WHAT TO DO >>
This calls for a verbatim copy of all the data, with no images carried over.

INFORMATION SUPPLIED >>

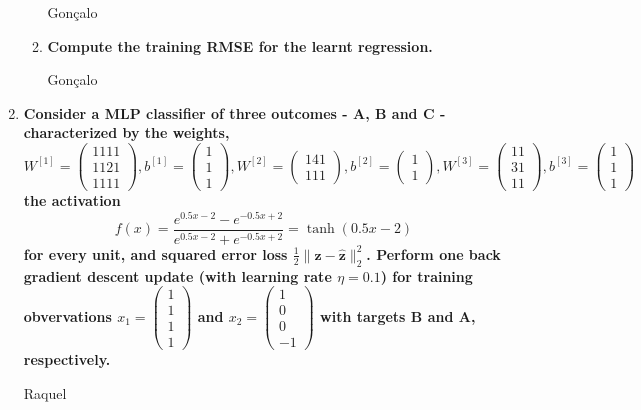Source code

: \documentclass[12pt]{article}
\begin{document}
\begin{enumerate}[leftmargin=\labelsep]
\begin{enumerate}
              \vskip 0.3cm
              Gonçalo

        \item \textbf{Compute the training RMSE for the learnt regression.}

              \vskip 0.3cm
              Gonçalo
    \end{enumerate}

    \item \textbf{Consider a MLP classifier of three outcomes - A, B and C - characterized by the weights,} \\

          \vskip -0.2cm
          $W^{[1]} = \begin{pmatrix} 1 1 1 1 \\ 1 1 2 1 \\ 1 1 1 1\end{pmatrix}, b^{[1]} = \begin{pmatrix} 1 \\ 1 \\ 1 \end{pmatrix},
          W^{[2]} = \begin{pmatrix} 1 4 1 \\ 1 1 1 \end{pmatrix}, b^{[2]} = \begin{pmatrix} 1 \\ 1 \end{pmatrix},
          W^{[3]} = \begin{pmatrix} 1 1 \\ 3 1 \\ 1 1\end{pmatrix}, b^{[3]} = \begin{pmatrix} 1 \\ 1 \\ 1 \end{pmatrix}$ \\

          \textbf{the activation \[ f(x) = \frac{{e^{0.5x - 2} - e^{-0.5x + 2}}}{{e^{0.5x - 2} + e^{-0.5x + 2}}} = \tanh(0.5x - 2) \] for every unit, and squared error
          loss $\frac{1}{2} \|\mathbf{z} - \hat{\mathbf{z}}\|^{2}_{2}$. Perform one back gradient descent update (with learning rate $\eta = 0.1$) for training
          obvervations $x_1 = \begin{pmatrix} 1 \\ 1 \\ 1 \\ 1 \end{pmatrix}$ and $x_2 = \begin{pmatrix} 1 \\ 0 \\ 0 \\ -1 \end{pmatrix}$ with targets B and A,
          respectively.}

          \vskip 0.3cm
          Raquel
\end{enumerate}
\end{document}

TASK RESULT >>
Source code

: \documentclass[12pt]{article}
\begin{document}
\begin{enumerate}[leftmargin=\labelsep]
\begin{enumerate}
              \vskip 0.3cm
              Gonçalo

        \item \textbf{Compute the training RMSE for the learnt regression.}

              \vskip 0.3cm
              Gonçalo
    \end{enumerate}

    \item \textbf{Consider a MLP classifier of three outcomes - A, B and C - characterized by the weights,} \\

          \vskip -0.2cm
          $W^{[1]} = \begin{pmatrix} 1 1 1 1 \\ 1 1 2 1 \\ 1 1 1 1\end{pmatrix}, b^{[1]} = \begin{pmatrix} 1 \\ 1 \\ 1 \end{pmatrix},
          W^{[2]} = \begin{pmatrix} 1 4 1 \\ 1 1 1 \end{pmatrix}, b^{[2]} = \begin{pmatrix} 1 \\ 1 \end{pmatrix},
          W^{[3]} = \begin{pmatrix} 1 1 \\ 3 1 \\ 1 1\end{pmatrix}, b^{[3]} = \begin{pmatrix} 1 \\ 1 \\ 1 \end{pmatrix}$ \\

          \textbf{the activation \[ f(x) = \frac{{e^{0.5x - 2} - e^{-0.5x + 2}}}{{e^{0.5x - 2} + e^{-0.5x + 2}}} = \tanh(0.5x - 2) \] for every unit, and squared error
          loss $\frac{1}{2} \|\mathbf{z} - \hat{\mathbf{z}}\|^{2}_{2}$. Perform one back gradient descent update (with learning rate $\eta = 0.1$) for training
          obvervations $x_1 = \begin{pmatrix} 1 \\ 1 \\ 1 \\ 1 \end{pmatrix}$ and $x_2 = \begin{pmatrix} 1 \\ 0 \\ 0 \\ -1 \end{pmatrix}$ with targets B and A,
          respectively.}

          \vskip 0.3cm
          Raquel
\end{enumerate}
\end{document}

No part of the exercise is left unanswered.